Subject: a few ideas
Author: TerraFrost
Date: 05/27/2003 08:55
i would imagine that the same code that HTTrack uses to 
save websites could also be used as a link checker - to 
check that all the links on a website work, up to some 
depth...  so that's my first suggestion - a link checker be 
incorporated into HTTrack, sorta.

my second suggestion is that perhapes HTTrack could 
perhapes rename files based on the documents title, or a 
portion of the title, or some part of text on the homepage 
itself.  the changed name could be saved in some sort of 
table, and then, whenever the original name is found in an 
html file, it's changed to the new name - the name in the 
table.  this would probably require a second pass, though - 
a pass after all the files had been saved, and the table 
had been generated.

my third suggestion is that perhapes HTTrack could perform 
alterations on the html as it is saving it.  for 
example...  say some homepage contains code to display an 
ad.  there would be a table, an img command, and perhapes 
some simple javascript.  when archiving a page that's 
hosted on, say, geocities, you'll be getting ads that 
aren't part of the original code.  while i don't think 
HTTrack could figure out which parts of the code to remove, 
the user could.  the user could figure it out by looking at 
one or maybe two pages, and then paste that into some text 
area within some window of HTTrack, and then, as HTTrack is 
downloading each file, it would delete that portion of the 
file.  or rather, it would delete that portion of the file 
as the download of that file was complete.

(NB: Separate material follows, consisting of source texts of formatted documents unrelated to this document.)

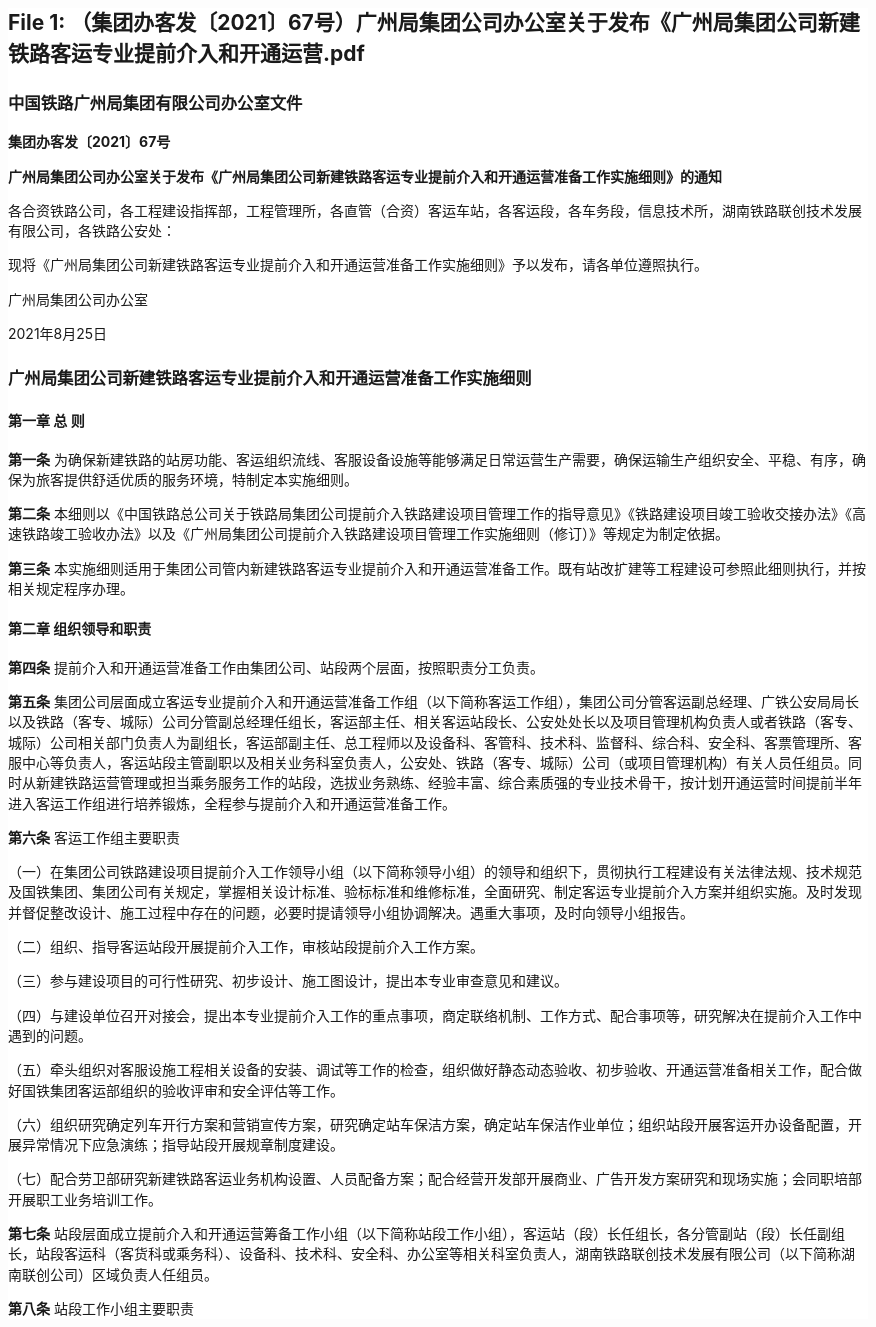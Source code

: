 ## File 1: （集团办客发〔2021〕67号）广州局集团公司办公室关于发布《广州局集团公司新建铁路客运专业提前介入和开通运营.pdf

### 中国铁路广州局集团有限公司办公室文件

**集团办客发〔2021〕67号**

**广州局集团公司办公室关于发布《广州局集团公司新建铁路客运专业提前介入和开通运营准备工作实施细则》的通知**

各合资铁路公司，各工程建设指挥部，工程管理所，各直管（合资）客运车站，各客运段，各车务段，信息技术所，湖南铁路联创技术发展有限公司，各铁路公安处：

现将《广州局集团公司新建铁路客运专业提前介入和开通运营准备工作实施细则》予以发布，请各单位遵照执行。

广州局集团公司办公室

2021年8月25日

### 广州局集团公司新建铁路客运专业提前介入和开通运营准备工作实施细则

#### 第一章  总  则

**第一条**  为确保新建铁路的站房功能、客运组织流线、客服设备设施等能够满足日常运营生产需要，确保运输生产组织安全、平稳、有序，确保为旅客提供舒适优质的服务环境，特制定本实施细则。

**第二条**  本细则以《中国铁路总公司关于铁路局集团公司提前介入铁路建设项目管理工作的指导意见》《铁路建设项目竣工验收交接办法》《高速铁路竣工验收办法》以及《广州局集团公司提前介入铁路建设项目管理工作实施细则（修订）》等规定为制定依据。

**第三条**  本实施细则适用于集团公司管内新建铁路客运专业提前介入和开通运营准备工作。既有站改扩建等工程建设可参照此细则执行，并按相关规定程序办理。

#### 第二章  组织领导和职责

**第四条**  提前介入和开通运营准备工作由集团公司、站段两个层面，按照职责分工负责。

**第五条**  集团公司层面成立客运专业提前介入和开通运营准备工作组（以下简称客运工作组），集团公司分管客运副总经理、广铁公安局局长以及铁路（客专、城际）公司分管副总经理任组长，客运部主任、相关客运站段长、公安处处长以及项目管理机构负责人或者铁路（客专、城际）公司相关部门负责人为副组长，客运部副主任、总工程师以及设备科、客管科、技术科、监督科、综合科、安全科、客票管理所、客服中心等负责人，客运站段主管副职以及相关业务科室负责人，公安处、铁路（客专、城际）公司（或项目管理机构）有关人员任组员。同时从新建铁路运营管理或担当乘务服务工作的站段，选拔业务熟练、经验丰富、综合素质强的专业技术骨干，按计划开通运营时间提前半年进入客运工作组进行培养锻炼，全程参与提前介入和开通运营准备工作。

**第六条**  客运工作组主要职责

（一）在集团公司铁路建设项目提前介入工作领导小组（以下简称领导小组）的领导和组织下，贯彻执行工程建设有关法律法规、技术规范及国铁集团、集团公司有关规定，掌握相关设计标准、验标标准和维修标准，全面研究、制定客运专业提前介入方案并组织实施。及时发现并督促整改设计、施工过程中存在的问题，必要时提请领导小组协调解决。遇重大事项，及时向领导小组报告。

（二）组织、指导客运站段开展提前介入工作，审核站段提前介入工作方案。

（三）参与建设项目的可行性研究、初步设计、施工图设计，提出本专业审查意见和建议。

（四）与建设单位召开对接会，提出本专业提前介入工作的重点事项，商定联络机制、工作方式、配合事项等，研究解决在提前介入工作中遇到的问题。

（五）牵头组织对客服设施工程相关设备的安装、调试等工作的检查，组织做好静态动态验收、初步验收、开通运营准备相关工作，配合做好国铁集团客运部组织的验收评审和安全评估等工作。

（六）组织研究确定列车开行方案和营销宣传方案，研究确定站车保洁方案，确定站车保洁作业单位；组织站段开展客运开办设备配置，开展异常情况下应急演练；指导站段开展规章制度建设。

（七）配合劳卫部研究新建铁路客运业务机构设置、人员配备方案；配合经营开发部开展商业、广告开发方案研究和现场实施；会同职培部开展职工业务培训工作。

**第七条**  站段层面成立提前介入和开通运营筹备工作小组（以下简称站段工作小组），客运站（段）长任组长，各分管副站（段）长任副组长，站段客运科（客货科或乘务科）、设备科、技术科、安全科、办公室等相关科室负责人，湖南铁路联创技术发展有限公司（以下简称湖南联创公司）区域负责人任组员。

**第八条**  站段工作小组主要职责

also, internet explorer can save homepages in a "web 
archive" mht format...  this format saves an ind. page and 
all the images on that page into one file that is viewable 
by ie (maybe by other browsers, too...  i dunno).  if this 
is an open format, perhapes it could be incorporated into 
HTThreads as a feature that can be enabled, but that is 
disabled by default?
finally, usenet messages bundle images / attachments within 
them with unecode...  would it be possible to do this with 
html pages, as well?  i would think it would be easy enough 
to try, but...  i never have, heh, and am too lazy too :)